The problem is simple: Google's business model is fundamentally about free. Someone else pays to produce content or other valuable intellectual property, around which Google wraps search keywords, adverts and services. The information giant doesn't produce content, but its entire business model is about cannibalizing others' valuable intellectual property. Google's search dominance -- anywhere from 65 percent to 90 percent share, depending on the geography and analyst crunching the numbers -- means that content creators must pay homage to free. The content's base value to the producer is at least the cost of production, but content creators are compelled to give away their stuff for less and often for free. If not, the content becomes invisible to the Internet -- or at least to the majority of people who use Google search and other services.
On my own blog, I write about broader topics than at Betanews. But sometimes there is overlap. In August 2009 I asked: "Can you Charge for News? Ask Google," which I followed up a year ago this Friday at Betanews with "Can there be a free Web if no one makes money?" The August post looked at three organizations -- Advertising Age, GigaOM and Wall Street Journal -- using different paywall mechanisms. While the organizations all charge something, not one puts content behind a true paywall. To do so would prevent Google search bots from indexing the content. In April 2010 I posted to my blog: "The Price You Pay Google for Paywalls," which explains what happens when a site fails to make offerings to the great Google god. The post profiled Reid Reviews, which is nearly invisible to Google search, because the content is behind a paywall.

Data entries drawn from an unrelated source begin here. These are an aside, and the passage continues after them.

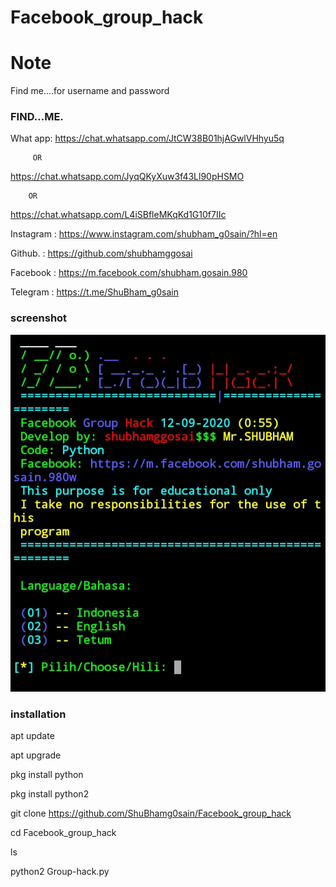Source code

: # Facebook_group_hack

# Note
Find me....for username and password
### FIND...ME.


What app:
https://chat.whatsapp.com/JtCW38B01hjAGwlVHhyu5q

         OR

https://chat.whatsapp.com/JyqQKyXuw3f43Ll90pHSMO

        OR

https://chat.whatsapp.com/L4iSBfleMKqKd1G10f7IIc


Instagram : https://www.instagram.com/shubham_g0sain/?hl=en

Github.   : https://github.com/shubhamggosai

Facebook  : https://m.facebook.com/shubham.gosain.980

Telegram :
https://t.me/ShuBham_g0sain


### screenshot

![ ](https://github.com/ShuBhamg0sain/Facebook_group_hack/blob/master/IMG_20200917_074939.jpg)


### installation

 apt update

 apt upgrade

 pkg install python

 pkg install python2

 git clone https://github.com/ShuBhamg0sain/Facebook_group_hack

 cd Facebook_group_hack

 ls 

 python2 Group-hack.py 


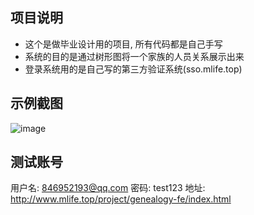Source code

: ## 项目说明
* 这个是做毕业设计用的项目, 所有代码都是自己手写
* 系统的目的是通过树形图将一个家族的人员关系展示出来
* 登录系统用的是自己写的第三方验证系统(sso.mlife.top)
## 示例截图
![image](http://www.mlife.top/project/genealogy-fe/demo.jpg)
## 测试账号
用户名: 846952193@qq.com
密码: test123
地址: http://www.mlife.top/project/genealogy-fe/index.html
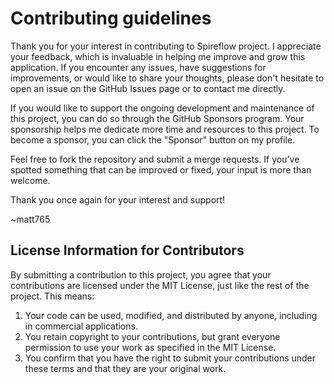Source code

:# Contributing guidelines

Thank you for your interest in contributing to Spireflow project. I appreciate your feedback, which is invaluable in helping me improve and grow this application. If you encounter any issues, have suggestions for improvements, or would like to share your thoughts, please don't hesitate to open an issue on the GitHub Issues page or to contact me directly.

If you would like to support the ongoing development and maintenance of this project, you can do so through the GitHub Sponsors program. Your sponsorship helps me dedicate more time and resources to this project. To become a sponsor, you can click the "Sponsor" button on my profile.

Feel free to fork the repository and submit a merge requests. If you’ve spotted something that can be improved or fixed, your input is more than welcome.

Thank you once again for your interest and support!

~matt765

## License Information for Contributors

By submitting a contribution to this project, you agree that your contributions are licensed under the MIT License, just like the rest of the project. This means:

1. Your code can be used, modified, and distributed by anyone, including in commercial applications.
2. You retain copyright to your contributions, but grant everyone permission to use your work as specified in the MIT License.
3. You confirm that you have the right to submit your contributions under these terms and that they are your original work.
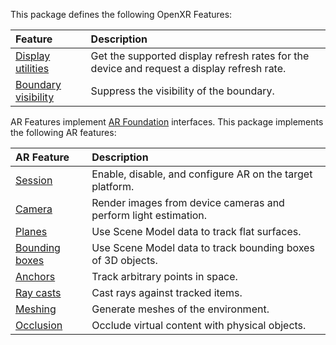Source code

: This package defines the following OpenXR Features:

| **Feature** | **Description** |
| :---------- | :-------------- |
| [Display utilities](xref:meta-openxr-display-utilities) | Get the supported display refresh rates for the device and request a display refresh rate. |
| [Boundary visibility](xref:meta-openxr-boundary-visibility) | Suppress the visibility of the boundary. |

AR Features implement [AR Foundation](xref:arfoundation-manual) interfaces. This package implements the following AR features:

| **AR Feature** | **Description** |
| :------------- | :-------------- |
| [Session](xref:meta-openxr-session) | Enable, disable, and configure AR on the target platform. |
| [Camera](xref:meta-openxr-camera) | Render images from device cameras and perform light estimation. |
| [Planes](xref:meta-openxr-planes) | Use Scene Model data to track flat surfaces. |
| [Bounding boxes](xref:meta-openxr-bounding-boxes) | Use Scene Model data to track bounding boxes of 3D objects. |
| [Anchors](xref:meta-openxr-anchors) | Track arbitrary points in space. |
| [Ray casts](xref:meta-openxr-raycasts) | Cast rays against tracked items. |
| [Meshing](xref:meta-openxr-meshing) | Generate meshes of the environment. |
| [Occlusion](xref:meta-openxr-occlusion) | Occlude virtual content with physical objects. |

What's the saying? If a tree falls in the forest and no one hears, does it make a sound? Does Reid Reviews exist? You wouldn't know from Google search, which indexes just two pages -- home and index. That's the dark secret behind true paywalls and why there is so much talk about them and so few content creators truly adopting them. I wrote in April:
If your business is content and selling online advertising around it, you must pay homage to the great Google algorithm. As was with previous age's deities, the minions must make their sacrifices before the great Google god. To receive its blessings, they must do Google's bidding -- quite literally on keywords -- and give away all their worldly possessions (e.g., content, for free). But can they give to Lord Google and keep something for themselves, too?…Yes and no. For the true worshippers, those willing to make their offerings to the Google god, the answer is yes...For others, paywalls will come at a price, in terms of traffic, pageviews and incoming links.
Heeding Bill Gates' Warning
One year ago this month, I posted "Google's 'Open Definition': Simply brilliant business, but is it evil?" The post contrasted Google and Microsoft worldviews. Microsoft produces valuable intellectual property for which it expects to be paid. Google profits from others' intellectual property, while producing little valuable content of its own. Google uses "open" to describe its business model, but that's a misnomer. I wrote in December 2009:
This so-called open approach fundamentally opposes longstanding principles of intellectual property ownership. Copyrights are a barrier to Google gaining information that it can monetize. Google takes what it gets for free -- but which someone else may have paid to produce -- gives it away for free but with eventual profit motive.
Google free isn't some altruistic openness but a business model, which its search monopoly anchors. Microsoft cofounder Bill Gates laid out a different business, one where people get paid for production, in 1976 "An Open Letter to Software Hobbyists." Gates wrote:
Most of you steal your software...One thing you do do is prevent good software from being written. Who can afford to do professional work for nothing? What hobbyist can put 3-man years into programming, finding all bugs, documenting his product and distribute for free?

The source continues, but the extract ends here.